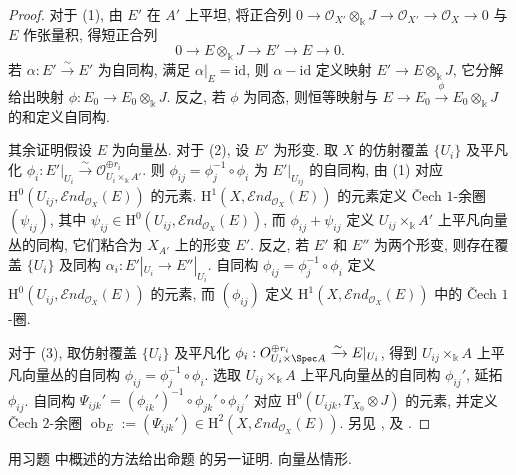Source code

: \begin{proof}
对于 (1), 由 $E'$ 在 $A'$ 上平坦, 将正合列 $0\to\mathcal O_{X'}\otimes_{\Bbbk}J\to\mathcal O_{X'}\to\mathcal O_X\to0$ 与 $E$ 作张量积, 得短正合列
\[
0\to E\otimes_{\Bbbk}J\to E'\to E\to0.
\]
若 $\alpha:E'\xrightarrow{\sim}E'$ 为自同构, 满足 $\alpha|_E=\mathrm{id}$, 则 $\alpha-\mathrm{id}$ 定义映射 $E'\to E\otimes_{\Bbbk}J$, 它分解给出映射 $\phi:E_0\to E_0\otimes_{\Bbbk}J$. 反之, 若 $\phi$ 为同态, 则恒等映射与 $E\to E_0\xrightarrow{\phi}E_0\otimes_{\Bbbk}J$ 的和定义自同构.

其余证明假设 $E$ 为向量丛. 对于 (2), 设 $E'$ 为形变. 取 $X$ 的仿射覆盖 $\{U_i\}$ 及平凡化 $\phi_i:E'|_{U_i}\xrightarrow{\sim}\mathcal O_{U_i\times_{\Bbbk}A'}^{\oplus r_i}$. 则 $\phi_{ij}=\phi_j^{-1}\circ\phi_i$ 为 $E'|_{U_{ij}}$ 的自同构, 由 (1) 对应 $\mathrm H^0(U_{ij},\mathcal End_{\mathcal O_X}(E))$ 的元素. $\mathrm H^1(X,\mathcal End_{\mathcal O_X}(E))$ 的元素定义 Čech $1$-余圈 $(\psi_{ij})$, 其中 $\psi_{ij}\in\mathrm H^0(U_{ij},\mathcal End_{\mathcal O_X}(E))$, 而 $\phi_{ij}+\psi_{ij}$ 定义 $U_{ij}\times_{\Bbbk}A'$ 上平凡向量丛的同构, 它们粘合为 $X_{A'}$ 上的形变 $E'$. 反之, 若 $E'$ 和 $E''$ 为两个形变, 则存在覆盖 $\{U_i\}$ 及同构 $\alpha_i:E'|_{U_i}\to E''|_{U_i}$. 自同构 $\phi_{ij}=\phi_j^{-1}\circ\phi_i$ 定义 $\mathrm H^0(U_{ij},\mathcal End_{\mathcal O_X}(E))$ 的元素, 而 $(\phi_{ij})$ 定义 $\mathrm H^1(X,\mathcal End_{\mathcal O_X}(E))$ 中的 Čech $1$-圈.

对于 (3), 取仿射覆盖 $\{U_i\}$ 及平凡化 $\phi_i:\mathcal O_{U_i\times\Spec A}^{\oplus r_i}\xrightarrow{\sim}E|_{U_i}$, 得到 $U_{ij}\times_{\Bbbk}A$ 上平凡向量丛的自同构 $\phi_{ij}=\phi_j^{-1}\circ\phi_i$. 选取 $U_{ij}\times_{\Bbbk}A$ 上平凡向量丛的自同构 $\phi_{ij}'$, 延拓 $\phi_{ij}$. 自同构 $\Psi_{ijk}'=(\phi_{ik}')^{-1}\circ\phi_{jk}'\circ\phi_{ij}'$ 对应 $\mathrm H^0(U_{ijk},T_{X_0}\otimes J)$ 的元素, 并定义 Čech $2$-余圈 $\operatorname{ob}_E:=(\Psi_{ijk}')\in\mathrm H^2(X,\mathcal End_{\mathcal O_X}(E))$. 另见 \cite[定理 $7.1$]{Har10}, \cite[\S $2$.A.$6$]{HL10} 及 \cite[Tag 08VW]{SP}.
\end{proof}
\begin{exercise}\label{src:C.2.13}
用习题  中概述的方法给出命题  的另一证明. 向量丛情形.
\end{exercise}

=-=-=-=-=

To do: Could you tally how many lines of the material above include the word "begin" and reply with only that count?

Written answer: 2